Task to carry out → Going line by line through the data below, report how many lines include the word "Description", with nothing added.

**** Study material ****

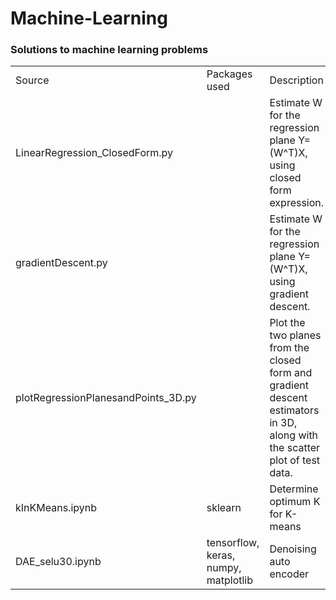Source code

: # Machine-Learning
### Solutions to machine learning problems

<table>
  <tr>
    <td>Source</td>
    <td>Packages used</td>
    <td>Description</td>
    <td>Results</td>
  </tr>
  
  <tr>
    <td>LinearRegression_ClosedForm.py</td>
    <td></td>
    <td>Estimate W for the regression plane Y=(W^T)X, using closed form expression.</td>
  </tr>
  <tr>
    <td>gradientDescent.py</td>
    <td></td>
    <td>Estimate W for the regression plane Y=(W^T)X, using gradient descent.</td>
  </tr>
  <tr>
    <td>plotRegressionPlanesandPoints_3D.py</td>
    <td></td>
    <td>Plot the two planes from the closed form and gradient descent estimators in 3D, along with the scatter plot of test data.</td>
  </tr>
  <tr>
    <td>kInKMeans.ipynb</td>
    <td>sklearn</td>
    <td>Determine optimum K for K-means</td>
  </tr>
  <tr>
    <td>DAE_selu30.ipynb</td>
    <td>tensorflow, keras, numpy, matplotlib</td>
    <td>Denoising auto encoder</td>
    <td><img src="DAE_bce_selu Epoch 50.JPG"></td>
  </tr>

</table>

****
**** Study material ****

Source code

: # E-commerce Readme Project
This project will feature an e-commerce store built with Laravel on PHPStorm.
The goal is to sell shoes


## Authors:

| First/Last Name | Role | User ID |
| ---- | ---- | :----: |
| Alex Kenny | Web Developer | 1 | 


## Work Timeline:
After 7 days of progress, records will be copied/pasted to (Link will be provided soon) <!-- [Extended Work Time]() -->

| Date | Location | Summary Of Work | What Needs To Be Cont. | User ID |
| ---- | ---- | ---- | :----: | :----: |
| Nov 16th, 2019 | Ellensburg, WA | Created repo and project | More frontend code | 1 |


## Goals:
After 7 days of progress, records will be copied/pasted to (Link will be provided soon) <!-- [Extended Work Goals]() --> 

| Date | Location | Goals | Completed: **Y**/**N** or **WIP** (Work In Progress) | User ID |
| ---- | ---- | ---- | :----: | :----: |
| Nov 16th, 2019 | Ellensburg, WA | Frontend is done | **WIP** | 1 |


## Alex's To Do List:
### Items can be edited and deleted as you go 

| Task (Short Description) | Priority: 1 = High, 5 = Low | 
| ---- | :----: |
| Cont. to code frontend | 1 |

****

Answer for this exercise → 2